Catalyst_ A Tale of the Barque Cats - Anne McCaffrey [102]
“No one is supposed to dock there,” Klinger said, pointing at it as they flew over on their way to the building’s private docking bays. “And that is not a GG vessel. It will have to be moved.”
Jared nodded absently and docked.
Klinger used his passkey on the lift and they took it to the fifth floor, where the councilman had his private offices.
Jared had been there before, once, when he’d attempted to present his arguments to the elder Klinger after he first arrived, but the councilman had not had the time to see him.
The office had no receptionist except for the com. “Uncle Phil, it’s me,” Philly Klinger said. “I’m here with the investigators I told you about.”
Jared turned away from the com screen, gave Janina a conspiratorial glance, and jerked his head back to the entrance. “Tech Mauer,” he said formally, extracting the envelope containing the smears they’d taken at Klinger’s farm, “please take these to the fourth-floor laboratory for further testing.”
His eyes dropped to the bulge in her jacket. He didn’t expect the kitten to behave much longer either.
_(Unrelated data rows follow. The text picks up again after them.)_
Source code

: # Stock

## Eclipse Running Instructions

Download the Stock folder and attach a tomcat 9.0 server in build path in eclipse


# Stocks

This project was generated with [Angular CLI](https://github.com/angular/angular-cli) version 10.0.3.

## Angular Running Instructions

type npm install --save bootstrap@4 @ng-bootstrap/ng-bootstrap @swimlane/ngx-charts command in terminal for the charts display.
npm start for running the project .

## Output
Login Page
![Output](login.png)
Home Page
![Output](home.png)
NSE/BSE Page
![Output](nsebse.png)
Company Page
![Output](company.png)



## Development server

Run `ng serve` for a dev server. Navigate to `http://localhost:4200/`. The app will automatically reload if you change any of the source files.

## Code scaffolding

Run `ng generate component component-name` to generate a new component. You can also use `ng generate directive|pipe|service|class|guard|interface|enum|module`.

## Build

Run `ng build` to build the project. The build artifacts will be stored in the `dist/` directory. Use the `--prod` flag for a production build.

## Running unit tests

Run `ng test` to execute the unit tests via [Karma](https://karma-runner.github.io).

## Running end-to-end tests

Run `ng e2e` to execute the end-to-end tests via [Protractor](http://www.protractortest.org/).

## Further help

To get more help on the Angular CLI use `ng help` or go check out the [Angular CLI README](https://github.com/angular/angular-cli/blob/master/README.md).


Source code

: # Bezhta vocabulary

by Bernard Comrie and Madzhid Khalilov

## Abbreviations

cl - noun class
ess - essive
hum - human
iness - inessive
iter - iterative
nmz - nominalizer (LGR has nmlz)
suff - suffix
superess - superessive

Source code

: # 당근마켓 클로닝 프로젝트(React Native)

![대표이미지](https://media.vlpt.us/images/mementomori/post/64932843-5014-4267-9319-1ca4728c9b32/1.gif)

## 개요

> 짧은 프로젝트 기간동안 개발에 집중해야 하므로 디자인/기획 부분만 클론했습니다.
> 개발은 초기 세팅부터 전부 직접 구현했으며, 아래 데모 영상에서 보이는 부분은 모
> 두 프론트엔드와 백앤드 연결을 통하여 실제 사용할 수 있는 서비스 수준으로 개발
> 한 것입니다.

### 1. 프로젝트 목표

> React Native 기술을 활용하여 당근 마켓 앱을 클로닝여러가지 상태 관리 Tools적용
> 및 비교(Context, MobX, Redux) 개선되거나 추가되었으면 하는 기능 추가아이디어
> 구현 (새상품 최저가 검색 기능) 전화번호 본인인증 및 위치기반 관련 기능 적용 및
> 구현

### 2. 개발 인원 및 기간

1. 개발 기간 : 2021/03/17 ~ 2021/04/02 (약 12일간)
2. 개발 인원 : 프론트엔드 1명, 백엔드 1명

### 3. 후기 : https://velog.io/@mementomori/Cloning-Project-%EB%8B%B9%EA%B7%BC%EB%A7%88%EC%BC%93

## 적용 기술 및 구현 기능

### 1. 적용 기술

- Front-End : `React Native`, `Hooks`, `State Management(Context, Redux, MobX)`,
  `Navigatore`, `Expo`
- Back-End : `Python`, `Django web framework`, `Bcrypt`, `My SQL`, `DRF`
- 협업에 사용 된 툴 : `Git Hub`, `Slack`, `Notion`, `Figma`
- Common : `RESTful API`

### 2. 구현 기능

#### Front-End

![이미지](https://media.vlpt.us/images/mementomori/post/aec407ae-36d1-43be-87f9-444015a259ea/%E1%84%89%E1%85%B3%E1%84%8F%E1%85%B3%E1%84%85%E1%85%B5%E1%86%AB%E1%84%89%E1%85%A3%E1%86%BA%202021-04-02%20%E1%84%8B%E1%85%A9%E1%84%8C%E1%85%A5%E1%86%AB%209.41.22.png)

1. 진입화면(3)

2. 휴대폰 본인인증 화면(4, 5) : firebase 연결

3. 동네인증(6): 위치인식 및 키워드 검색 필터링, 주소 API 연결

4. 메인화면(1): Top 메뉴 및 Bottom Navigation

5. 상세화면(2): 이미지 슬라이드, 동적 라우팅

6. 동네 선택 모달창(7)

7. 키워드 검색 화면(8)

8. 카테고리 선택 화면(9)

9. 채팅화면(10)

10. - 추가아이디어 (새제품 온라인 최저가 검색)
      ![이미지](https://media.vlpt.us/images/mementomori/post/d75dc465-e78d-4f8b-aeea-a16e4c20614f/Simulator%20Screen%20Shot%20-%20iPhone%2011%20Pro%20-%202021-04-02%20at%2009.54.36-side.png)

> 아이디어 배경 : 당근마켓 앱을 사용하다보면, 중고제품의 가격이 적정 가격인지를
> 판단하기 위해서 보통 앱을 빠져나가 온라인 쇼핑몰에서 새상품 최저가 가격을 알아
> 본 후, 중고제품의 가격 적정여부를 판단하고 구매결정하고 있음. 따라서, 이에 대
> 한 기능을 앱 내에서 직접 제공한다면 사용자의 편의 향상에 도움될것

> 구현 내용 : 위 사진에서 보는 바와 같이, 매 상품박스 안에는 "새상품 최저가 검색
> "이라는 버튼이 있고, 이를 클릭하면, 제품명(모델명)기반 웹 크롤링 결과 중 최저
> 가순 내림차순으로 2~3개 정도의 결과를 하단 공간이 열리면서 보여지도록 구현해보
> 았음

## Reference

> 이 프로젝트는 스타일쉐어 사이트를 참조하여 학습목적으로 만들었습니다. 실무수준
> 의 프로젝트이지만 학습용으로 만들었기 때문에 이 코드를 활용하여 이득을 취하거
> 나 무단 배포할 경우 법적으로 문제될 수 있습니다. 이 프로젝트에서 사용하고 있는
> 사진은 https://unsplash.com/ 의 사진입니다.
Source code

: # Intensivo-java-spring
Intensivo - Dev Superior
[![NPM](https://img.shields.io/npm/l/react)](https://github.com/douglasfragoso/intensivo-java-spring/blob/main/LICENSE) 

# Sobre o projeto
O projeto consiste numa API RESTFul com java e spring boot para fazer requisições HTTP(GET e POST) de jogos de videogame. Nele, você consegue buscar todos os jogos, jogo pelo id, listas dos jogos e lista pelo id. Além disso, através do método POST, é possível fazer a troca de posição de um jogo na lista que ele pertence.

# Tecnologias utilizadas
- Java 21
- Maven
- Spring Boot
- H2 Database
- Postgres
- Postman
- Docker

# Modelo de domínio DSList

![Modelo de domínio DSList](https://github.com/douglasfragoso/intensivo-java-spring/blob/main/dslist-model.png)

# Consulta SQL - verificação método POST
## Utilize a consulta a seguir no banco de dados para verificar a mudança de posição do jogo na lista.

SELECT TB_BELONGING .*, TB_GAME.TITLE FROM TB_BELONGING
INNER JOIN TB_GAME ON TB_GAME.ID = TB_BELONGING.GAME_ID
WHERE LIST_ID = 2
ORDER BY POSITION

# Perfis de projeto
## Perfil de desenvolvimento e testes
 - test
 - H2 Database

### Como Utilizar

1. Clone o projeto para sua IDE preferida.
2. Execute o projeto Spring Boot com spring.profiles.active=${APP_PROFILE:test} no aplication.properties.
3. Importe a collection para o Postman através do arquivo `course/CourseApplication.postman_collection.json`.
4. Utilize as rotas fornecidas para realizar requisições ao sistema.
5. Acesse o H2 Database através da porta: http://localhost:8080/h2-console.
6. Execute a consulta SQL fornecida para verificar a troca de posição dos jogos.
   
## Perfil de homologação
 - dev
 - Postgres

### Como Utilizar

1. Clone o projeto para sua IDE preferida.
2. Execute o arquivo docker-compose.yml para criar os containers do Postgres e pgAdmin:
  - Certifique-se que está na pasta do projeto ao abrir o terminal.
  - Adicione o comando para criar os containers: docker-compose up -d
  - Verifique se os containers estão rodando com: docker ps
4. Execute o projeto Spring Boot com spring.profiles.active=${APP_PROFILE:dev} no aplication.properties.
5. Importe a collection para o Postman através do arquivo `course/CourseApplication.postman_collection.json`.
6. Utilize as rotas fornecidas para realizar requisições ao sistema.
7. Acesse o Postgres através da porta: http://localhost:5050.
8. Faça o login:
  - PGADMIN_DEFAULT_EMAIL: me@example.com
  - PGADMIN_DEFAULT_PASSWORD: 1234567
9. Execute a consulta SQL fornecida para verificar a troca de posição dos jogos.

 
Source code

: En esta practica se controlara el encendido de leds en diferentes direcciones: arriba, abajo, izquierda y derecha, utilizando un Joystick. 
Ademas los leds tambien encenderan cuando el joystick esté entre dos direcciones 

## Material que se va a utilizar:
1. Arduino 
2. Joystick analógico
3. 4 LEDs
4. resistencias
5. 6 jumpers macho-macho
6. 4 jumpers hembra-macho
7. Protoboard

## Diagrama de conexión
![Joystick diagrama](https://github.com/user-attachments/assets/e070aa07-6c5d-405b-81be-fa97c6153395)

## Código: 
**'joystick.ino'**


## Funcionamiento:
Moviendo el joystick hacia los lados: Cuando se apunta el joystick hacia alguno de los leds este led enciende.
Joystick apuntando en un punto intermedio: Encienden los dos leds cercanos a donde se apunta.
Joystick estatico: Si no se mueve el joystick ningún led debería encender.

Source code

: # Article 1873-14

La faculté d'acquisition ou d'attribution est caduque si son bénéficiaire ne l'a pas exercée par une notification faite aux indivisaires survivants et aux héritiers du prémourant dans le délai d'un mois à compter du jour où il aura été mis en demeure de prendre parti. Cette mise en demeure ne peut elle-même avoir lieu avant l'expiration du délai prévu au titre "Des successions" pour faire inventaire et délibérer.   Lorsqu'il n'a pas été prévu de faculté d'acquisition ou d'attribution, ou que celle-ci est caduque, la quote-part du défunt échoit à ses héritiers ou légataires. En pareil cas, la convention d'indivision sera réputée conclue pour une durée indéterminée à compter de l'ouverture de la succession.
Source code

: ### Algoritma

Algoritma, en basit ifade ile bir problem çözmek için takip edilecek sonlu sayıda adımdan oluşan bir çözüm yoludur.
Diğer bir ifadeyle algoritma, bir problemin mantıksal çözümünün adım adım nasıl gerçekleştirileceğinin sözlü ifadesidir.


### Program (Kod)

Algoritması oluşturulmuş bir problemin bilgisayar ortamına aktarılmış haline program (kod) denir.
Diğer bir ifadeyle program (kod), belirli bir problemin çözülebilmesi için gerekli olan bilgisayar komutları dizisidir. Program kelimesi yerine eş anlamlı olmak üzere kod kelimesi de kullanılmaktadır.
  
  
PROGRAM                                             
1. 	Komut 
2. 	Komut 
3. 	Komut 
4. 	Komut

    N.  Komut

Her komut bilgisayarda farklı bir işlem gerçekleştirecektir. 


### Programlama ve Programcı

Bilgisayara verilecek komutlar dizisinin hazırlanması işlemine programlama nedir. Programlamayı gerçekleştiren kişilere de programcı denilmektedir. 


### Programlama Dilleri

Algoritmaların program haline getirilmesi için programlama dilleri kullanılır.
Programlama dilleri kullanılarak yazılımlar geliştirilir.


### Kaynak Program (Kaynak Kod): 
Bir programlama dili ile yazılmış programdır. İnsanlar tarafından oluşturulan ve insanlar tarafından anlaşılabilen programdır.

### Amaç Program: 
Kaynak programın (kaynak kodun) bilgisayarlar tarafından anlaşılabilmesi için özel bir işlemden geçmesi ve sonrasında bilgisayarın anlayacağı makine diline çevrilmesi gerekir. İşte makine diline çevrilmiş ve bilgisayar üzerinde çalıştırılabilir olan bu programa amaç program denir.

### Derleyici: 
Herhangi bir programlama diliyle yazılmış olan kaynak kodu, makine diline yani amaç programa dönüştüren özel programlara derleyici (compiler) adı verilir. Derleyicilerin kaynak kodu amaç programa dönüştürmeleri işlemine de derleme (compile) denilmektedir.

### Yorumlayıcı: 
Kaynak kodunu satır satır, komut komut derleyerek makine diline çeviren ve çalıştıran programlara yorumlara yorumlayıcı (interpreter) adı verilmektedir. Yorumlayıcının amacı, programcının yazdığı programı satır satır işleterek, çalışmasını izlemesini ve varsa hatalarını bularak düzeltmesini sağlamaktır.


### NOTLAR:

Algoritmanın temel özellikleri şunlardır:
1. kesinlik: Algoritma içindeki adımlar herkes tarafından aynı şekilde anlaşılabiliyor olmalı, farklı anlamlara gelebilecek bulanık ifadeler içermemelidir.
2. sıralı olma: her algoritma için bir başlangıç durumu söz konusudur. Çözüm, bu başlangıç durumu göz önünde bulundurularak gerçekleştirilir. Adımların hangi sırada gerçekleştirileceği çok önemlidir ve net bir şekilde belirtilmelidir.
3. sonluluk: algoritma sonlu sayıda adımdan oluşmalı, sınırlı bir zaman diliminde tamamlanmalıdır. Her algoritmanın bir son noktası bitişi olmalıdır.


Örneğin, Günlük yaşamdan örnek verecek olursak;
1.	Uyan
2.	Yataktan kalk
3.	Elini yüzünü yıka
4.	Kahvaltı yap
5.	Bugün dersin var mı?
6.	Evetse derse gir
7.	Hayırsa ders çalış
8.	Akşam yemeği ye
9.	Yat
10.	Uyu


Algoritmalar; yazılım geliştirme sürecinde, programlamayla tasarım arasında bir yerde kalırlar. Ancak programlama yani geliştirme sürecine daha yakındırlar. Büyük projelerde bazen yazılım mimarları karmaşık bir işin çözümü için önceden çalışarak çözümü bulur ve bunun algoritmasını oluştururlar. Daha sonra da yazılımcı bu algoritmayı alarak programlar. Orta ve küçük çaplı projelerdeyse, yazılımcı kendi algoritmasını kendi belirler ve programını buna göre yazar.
“Aye aye, Dr. Vlast,” Janina said with the sort of salute hardly anyone ever used on a civilian ship these days except for formal occasions. She was fairly certain there would be a video com recording their movements and conversations, however, and she wanted to make everything look official and aboveboard.
Before she had taken three steps, the door opened and Jared and Philly Klinger were admitted to the councilman’s inner sanctum. As if he knew the coast was clear, the kitten in her pocket hooked his claws into her uniform shirt and pulled himself up and out, then raced past the lifts, to the exit she assumed led to the stairway. He clawed at the door and mewed but she bent down to stroke him and said, “No, little one. You can’t be loose in this building. Come with me now.”
She pressed the button for the lift and waited. And waited. And waited longer still, trying to coax the kitten to return to her all the while. He danced out of range every time she tried to grab him. Then she heard the sound of feet running in the stairwell, followed by something that sounded almost like the patter of raindrops, except that it was going up.
The kitten pawed at the door, turning his head to look at her, cuing her to open it, but she didn’t. She had no idea what was happening on the stairs, but this little fellow didn’t need to be in the middle of it. She continued trying to catch him but he zipped under her hand just as she was about to grab him. This cat might not be psychic, as Ponty claimed, but he almost seemed able to teleport.
Beneath her, in spite of what she was sure was considerable soundproofing, she heard raised voices and then more clearly, voices from the staircase following the pattering.
The lift dropped from the fourth floor to the first, then suddenly dipped down to docking level.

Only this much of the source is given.